:: Given data ::

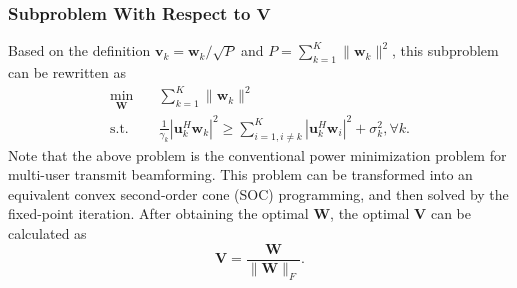 \subsubsection{Subproblem With Respect to $\mathbf{V}$} 
Based on the definition $\mathbf{v}_k = \mathbf{w}_k/\sqrt{P}$ and $P = \sum_{k=1}^K \|\mathbf{w}_k\|^2$, this subproblem can be rewritten as
\begin{subequations} \label{subproblem_W}
    \begin{align}
        \min_{\mathbf{W}} \quad &\sum_{k=1}^K \|\mathbf{w}_k\|^2 \\
        \mathrm{s.t.} \quad & \frac{1}{\gamma_k}\left| \mathbf{u}_k^H \mathbf{w}_k \right|^2 \ge \sum_{i=1, i \neq k}^K  \left| \mathbf{u}_k^H \mathbf{w}_i \right|^2 + \sigma_k^2, \forall k.
    \end{align}
\end{subequations}
Note that the above problem is the conventional power minimization problem for multi-user transmit beamforming. This problem can be transformed into an equivalent convex second-order cone (SOC) programming, and then solved by the fixed-point iteration. After obtaining the optimal $\mathbf{W}$, the optimal $\mathbf{V}$ can be calculated as 
\begin{equation}
    \mathbf{V} = \frac{\mathbf{W}}{\|\mathbf{W}\|_F}.
\end{equation}  

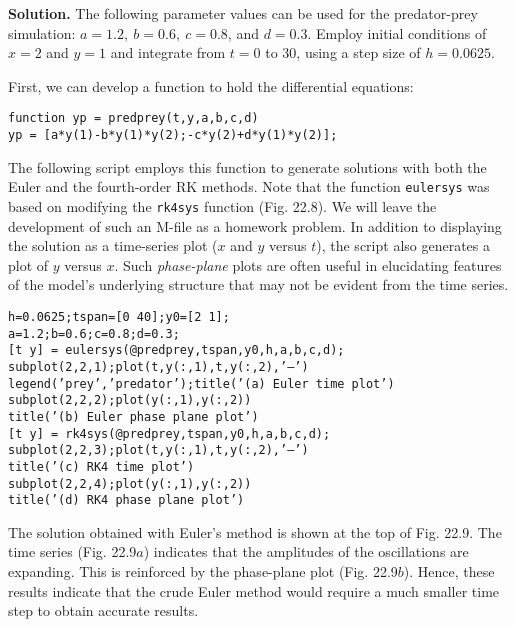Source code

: \documentclass[../main.tex]{subfiles}
\begin{document}
\noindent\textbf{Solution.} The following parameter values can be used for the predator-prey simulation: $a = 1.2,\ b = 0.6,\ c = 0.8$, and $d = 0.3$. Employ initial conditions of $x = 2$ and $y = 1$ and integrate from $t = 0$ to 30, using a step size of $h = 0.0625$.

First, we can develop a function to hold the differential equations:\vspace{\smallskipamount}

\noindent\texttt{function yp = predprey(t,y,a,b,c,d)\\
yp = [a*y(1)-b*y(1)*y(2);-c*y(2)+d*y(1)*y(2)];}\vspace{\medskipamount}

The following script employs this function to generate solutions with both the Euler
and the fourth-order RK methods. Note that the function \texttt{eulersys} was based on modifying the \texttt{rk4sys} function (Fig. 22.8). We will leave the development of such an M-file as a
homework problem. In addition to displaying the solution as a time-series plot ($x$ and $y$
versus $t$), the script also generates a plot of $y$ versus $x$. Such \textit{phase-plane} plots are often
useful in elucidating features of the model's underlying structure that may not be evident
from the time series.\vspace{\medskipamount}

\noindent\texttt{h=0.0625;tspan=[0 40];y0=[2 1];\\
a=1.2;b=0.6;c=0.8;d=0.3;\\}
\noindent\texttt{[t y] = eulersys(@predprey,tspan,y0,h,a,b,c,d);\\}
\noindent\texttt{subplot(2,2,1);plot(t,y(:,1),t,y(:,2),'--')\\
legend('prey','predator');title('(a) Euler time plot')\\
subplot(2,2,2);plot(y(:,1),y(:,2))\\
title('(b) Euler phase plane plot')\\}
\noindent\texttt{[t y] = rk4sys(@predprey,tspan,y0,h,a,b,c,d);\\}
\noindent\texttt{subplot(2,2,3);plot(t,y(:,1),t,y(:,2),'--')\\
title('(c) RK4 time plot')\\
subplot(2,2,4);plot(y(:,1),y(:,2))\\
title('(d) RK4 phase plane plot')}\vspace{\smallskipamount}

The solution obtained with Euler's method is shown at the top of Fig. 22.9. The time
series (Fig. 22.9$a$) indicates that the amplitudes of the oscillations are expanding. This is
reinforced by the phase-plane plot (Fig. 22.9$b$). Hence, these results indicate that the crude
Euler method would require a much smaller time step to obtain accurate results.
\end{document}
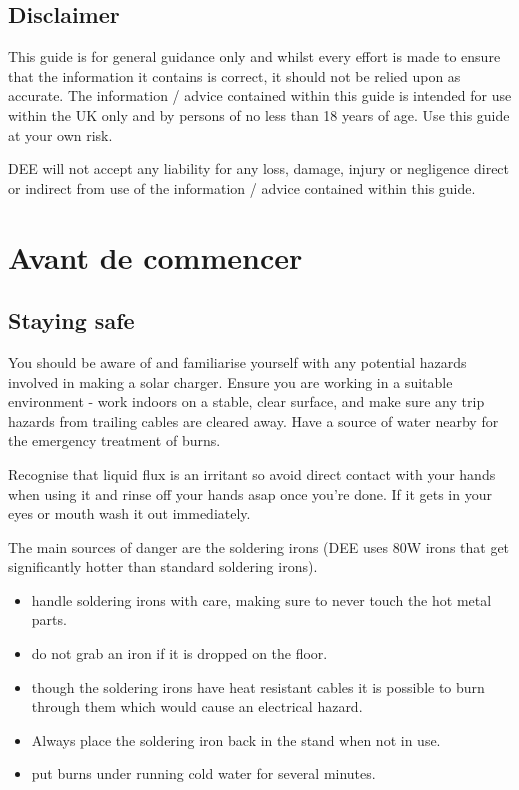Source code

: \documentclass{article}
\theoremstyle{definition}
\theoremstyle{definition}
\theoremstyle{remark}
\begin{document}
  
  {\color{blue}\subsection{Disclaimer}} %
  \label{sub:disclaimer}

    This guide is for general guidance only and whilst every effort is made to ensure that the information it contains is correct, it should not be relied upon as accurate. The information / advice contained within this guide is intended for use within the UK only and by persons of no less than 18 years of age. Use this guide at your own risk.
    
    DEE will not accept any liability for any loss, damage, injury or negligence direct or indirect from use of the information / advice contained within this guide.


  \newpage  


{\color{blue}\section{Avant de commencer}} %
\label{sec:avant_de_commencer}

  {\color{blue}\subsection{Staying safe}} %
  \label{sub:staying_safe}

    You should be aware of and familiarise yourself with any potential hazards involved in making a solar charger. Ensure you are working in a suitable environment - work indoors on a stable, clear surface, and make sure any trip hazards from trailing cables are cleared away. Have a source of water nearby for the emergency treatment of burns.

    Recognise that liquid flux is an irritant so avoid direct contact with your hands when using it and rinse off your hands asap once you’re done. If it gets in your eyes or mouth wash it out immediately.

    The main sources of danger are the soldering irons (DEE uses 80W irons that get significantly hotter than standard soldering irons). 

    \begin{itemize}
      \item handle soldering irons with care, making sure to never touch the hot metal parts. 
      \item do not grab an iron if it is dropped on the floor. 
      \item though the soldering irons have heat resistant cables it is possible to burn through them which would cause an electrical hazard.
      \item Always place the soldering iron back in the stand when not in use.
      \item put burns under running cold water for several minutes. 
    \end{itemize}
\end{document}
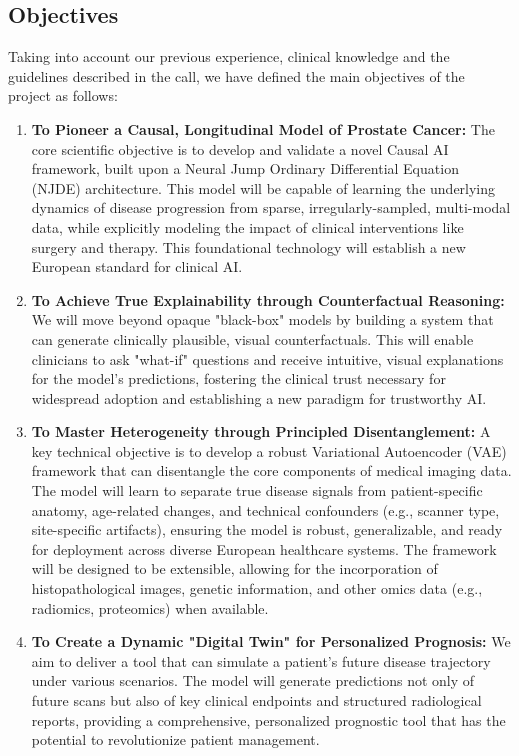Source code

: \documentclass[11pt, a4paper]{article}
\begin{document}
\subsection{Objectives}
Taking into account our previous experience, clinical knowledge and the guidelines described in the call, we have defined the main objectives of the project as follows:
\begin{enumerate}
    \item \textbf{To Pioneer a Causal, Longitudinal Model of Prostate Cancer:} The core scientific objective is to develop and validate a novel Causal AI framework, built upon a Neural Jump Ordinary Differential Equation (NJDE) architecture. This model will be capable of learning the underlying dynamics of disease progression from sparse, irregularly-sampled, multi-modal data, while explicitly modeling the impact of clinical interventions like surgery and therapy. This foundational technology will establish a new European standard for clinical AI.

    \item \textbf{To Achieve True Explainability through Counterfactual Reasoning:} We will move beyond opaque "black-box" models by building a system that can generate clinically plausible, visual counterfactuals. This will enable clinicians to ask "what-if" questions and receive intuitive, visual explanations for the model's predictions, fostering the clinical trust necessary for widespread adoption and establishing a new paradigm for trustworthy AI.

    \item \textbf{To Master Heterogeneity through Principled Disentanglement:} A key technical objective is to develop a robust Variational Autoencoder (VAE) framework that can disentangle the core components of medical imaging data. The model will learn to separate true disease signals from patient-specific anatomy, age-related changes, and technical confounders (e.g., scanner type, site-specific artifacts), ensuring the model is robust, generalizable, and ready for deployment across diverse European healthcare systems. The framework will be designed to be extensible, allowing for the incorporation of histopathological images, genetic information, and other omics data (e.g., radiomics, proteomics) when available.

    \item \textbf{To Create a Dynamic "Digital Twin" for Personalized Prognosis:} We aim to deliver a tool that can simulate a patient's future disease trajectory under various scenarios. The model will generate predictions not only of future scans but also of key clinical endpoints and structured radiological reports, providing a comprehensive, personalized prognostic tool that has the potential to revolutionize patient management.


\end{enumerate}
\end{document}
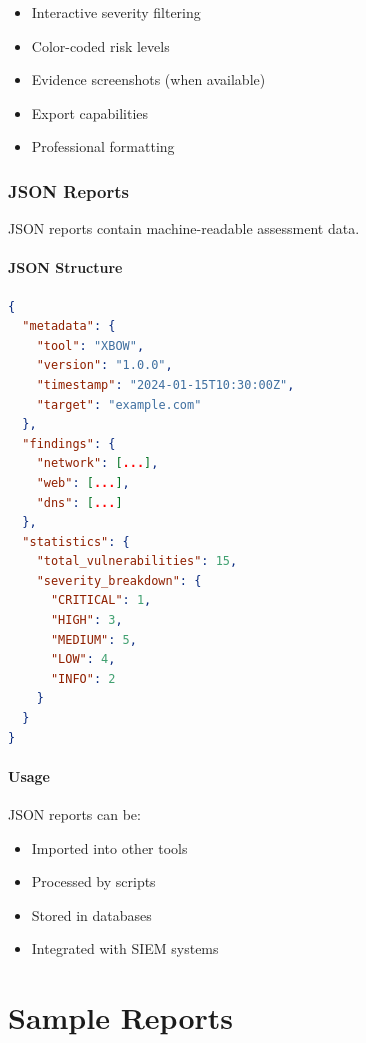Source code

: \documentclass[12pt,a4paper]{report}
\begin{document}
\begin{itemize}
    \item Interactive severity filtering
    \item Color-coded risk levels
    \item Evidence screenshots (when available)
    \item Export capabilities
    \item Professional formatting
\end{itemize}

\subsection{JSON Reports}

JSON reports contain machine-readable assessment data.

\subsubsection{JSON Structure}

\begin{lstlisting}[language=json]
{
  "metadata": {
    "tool": "XBOW",
    "version": "1.0.0",
    "timestamp": "2024-01-15T10:30:00Z",
    "target": "example.com"
  },
  "findings": {
    "network": [...],
    "web": [...],
    "dns": [...]
  },
  "statistics": {
    "total_vulnerabilities": 15,
    "severity_breakdown": {
      "CRITICAL": 1,
      "HIGH": 3,
      "MEDIUM": 5,
      "LOW": 4,
      "INFO": 2
    }
  }
}
\end{lstlisting}

\subsubsection{Usage}

JSON reports can be:

\begin{itemize}
    \item Imported into other tools
    \item Processed by scripts
    \item Stored in databases
    \item Integrated with SIEM systems
\end{itemize}

\chapter{Sample Reports}
\end{document}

:::

Working from the data above, extract solely the lines from the one containing "Taking into account" through the one containing "for trustworthy AI.", exactly as they appear, both included.

Taking into account our previous experience, clinical knowledge and the guidelines described in the call, we have defined the main objectives of the project as follows:
\begin{enumerate}
    \item \textbf{To Pioneer a Causal, Longitudinal Model of Prostate Cancer:} The core scientific objective is to develop and validate a novel Causal AI framework, built upon a Neural Jump Ordinary Differential Equation (NJDE) architecture. This model will be capable of learning the underlying dynamics of disease progression from sparse, irregularly-sampled, multi-modal data, while explicitly modeling the impact of clinical interventions like surgery and therapy. This foundational technology will establish a new European standard for clinical AI.

    \item \textbf{To Achieve True Explainability through Counterfactual Reasoning:} We will move beyond opaque "black-box" models by building a system that can generate clinically plausible, visual counterfactuals. This will enable clinicians to ask "what-if" questions and receive intuitive, visual explanations for the model's predictions, fostering the clinical trust necessary for widespread adoption and establishing a new paradigm for trustworthy AI.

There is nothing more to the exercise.